### Exercise objective
The answer is every line of the records that holds the word "SupportingAaps", copied in full.

### Dataset excerpts
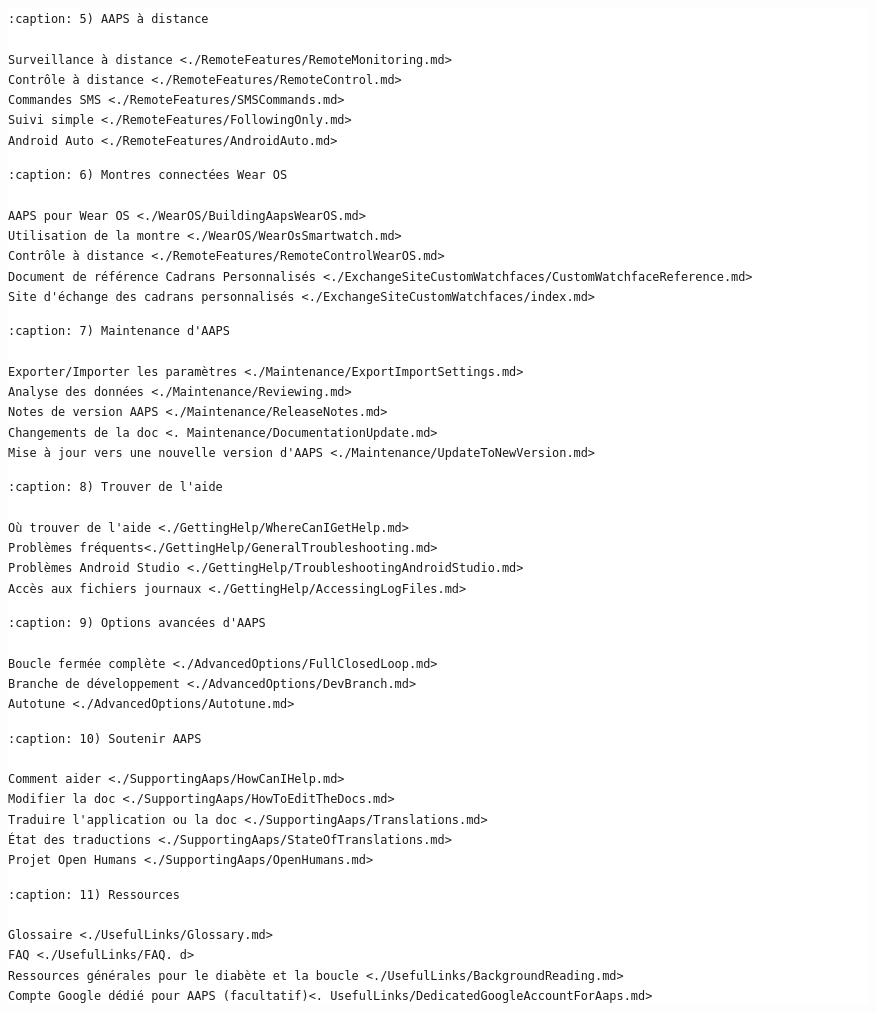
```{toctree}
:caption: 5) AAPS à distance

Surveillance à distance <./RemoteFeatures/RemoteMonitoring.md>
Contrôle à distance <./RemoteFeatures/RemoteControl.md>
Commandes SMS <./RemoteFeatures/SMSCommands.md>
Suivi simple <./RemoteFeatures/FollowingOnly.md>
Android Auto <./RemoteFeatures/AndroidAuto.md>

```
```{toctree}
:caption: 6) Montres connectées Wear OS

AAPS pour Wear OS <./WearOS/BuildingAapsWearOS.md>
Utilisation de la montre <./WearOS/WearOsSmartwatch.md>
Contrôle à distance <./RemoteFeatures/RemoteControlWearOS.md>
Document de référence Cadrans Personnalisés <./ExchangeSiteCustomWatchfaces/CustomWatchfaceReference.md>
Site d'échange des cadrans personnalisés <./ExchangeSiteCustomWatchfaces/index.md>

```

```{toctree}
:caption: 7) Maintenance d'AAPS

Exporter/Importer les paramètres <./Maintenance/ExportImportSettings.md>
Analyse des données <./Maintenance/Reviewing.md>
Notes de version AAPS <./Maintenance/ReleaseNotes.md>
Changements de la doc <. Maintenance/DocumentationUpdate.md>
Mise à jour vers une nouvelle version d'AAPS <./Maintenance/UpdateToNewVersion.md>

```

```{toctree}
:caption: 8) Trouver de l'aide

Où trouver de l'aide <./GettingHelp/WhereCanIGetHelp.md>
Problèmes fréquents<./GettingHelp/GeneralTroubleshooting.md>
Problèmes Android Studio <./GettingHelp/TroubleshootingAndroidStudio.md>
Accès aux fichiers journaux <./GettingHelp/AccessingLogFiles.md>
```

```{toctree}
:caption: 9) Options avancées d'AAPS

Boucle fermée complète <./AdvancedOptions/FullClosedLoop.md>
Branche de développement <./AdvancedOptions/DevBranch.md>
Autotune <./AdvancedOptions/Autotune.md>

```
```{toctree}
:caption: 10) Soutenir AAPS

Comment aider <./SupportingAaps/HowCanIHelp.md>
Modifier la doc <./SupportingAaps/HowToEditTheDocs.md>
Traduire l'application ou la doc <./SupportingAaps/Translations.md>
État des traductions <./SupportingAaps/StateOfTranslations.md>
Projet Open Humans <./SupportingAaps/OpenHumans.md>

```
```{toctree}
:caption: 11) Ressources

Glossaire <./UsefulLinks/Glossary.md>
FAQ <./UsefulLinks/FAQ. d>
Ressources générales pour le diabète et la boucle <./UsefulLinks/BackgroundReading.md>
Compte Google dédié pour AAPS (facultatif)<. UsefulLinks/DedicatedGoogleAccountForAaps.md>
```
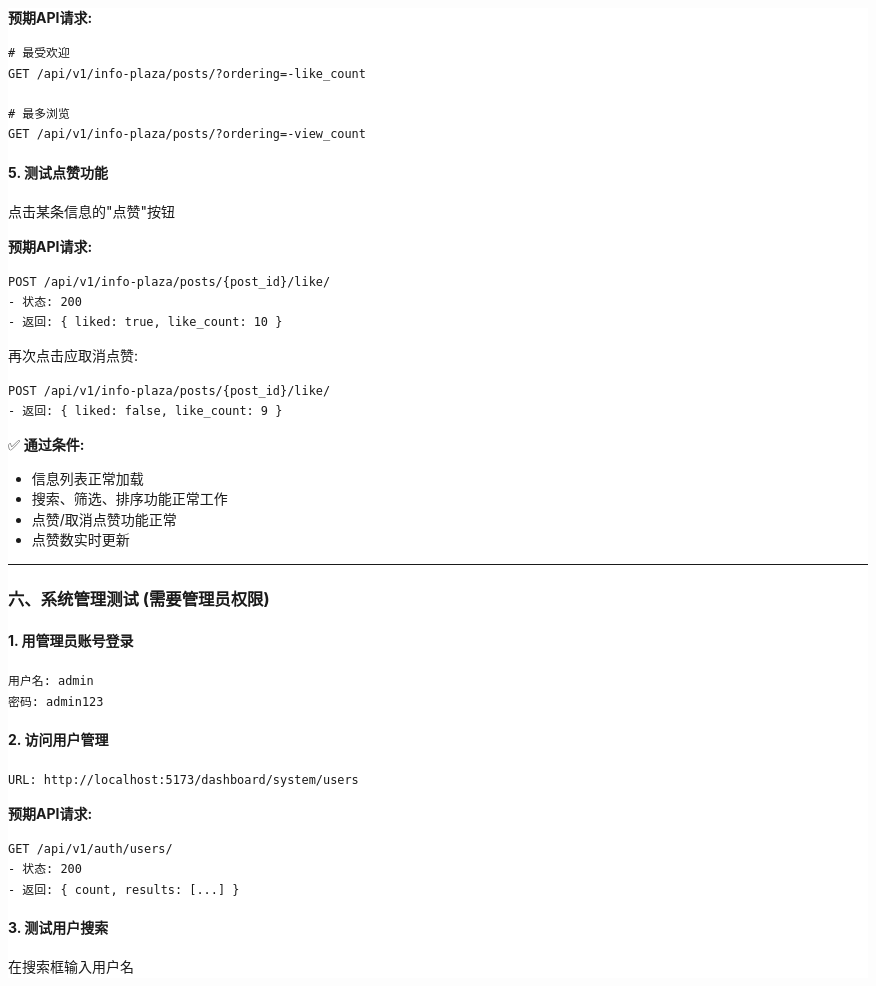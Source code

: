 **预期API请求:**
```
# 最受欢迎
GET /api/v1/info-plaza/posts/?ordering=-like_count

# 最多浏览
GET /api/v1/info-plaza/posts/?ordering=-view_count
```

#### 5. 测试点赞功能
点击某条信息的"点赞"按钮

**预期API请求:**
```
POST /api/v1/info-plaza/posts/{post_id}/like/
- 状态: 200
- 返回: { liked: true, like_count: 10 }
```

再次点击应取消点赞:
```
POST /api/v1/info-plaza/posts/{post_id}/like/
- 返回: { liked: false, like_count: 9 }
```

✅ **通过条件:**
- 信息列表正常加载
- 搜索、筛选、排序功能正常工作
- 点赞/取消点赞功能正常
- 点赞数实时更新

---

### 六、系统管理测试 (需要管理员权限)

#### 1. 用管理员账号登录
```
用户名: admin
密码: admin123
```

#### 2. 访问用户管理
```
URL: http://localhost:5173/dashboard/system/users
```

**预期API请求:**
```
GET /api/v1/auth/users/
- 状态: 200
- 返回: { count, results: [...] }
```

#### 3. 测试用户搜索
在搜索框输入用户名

### Response box
Comment aider <./SupportingAaps/HowCanIHelp.md>
Modifier la doc <./SupportingAaps/HowToEditTheDocs.md>
Traduire l'application ou la doc <./SupportingAaps/Translations.md>
État des traductions <./SupportingAaps/StateOfTranslations.md>
Projet Open Humans <./SupportingAaps/OpenHumans.md>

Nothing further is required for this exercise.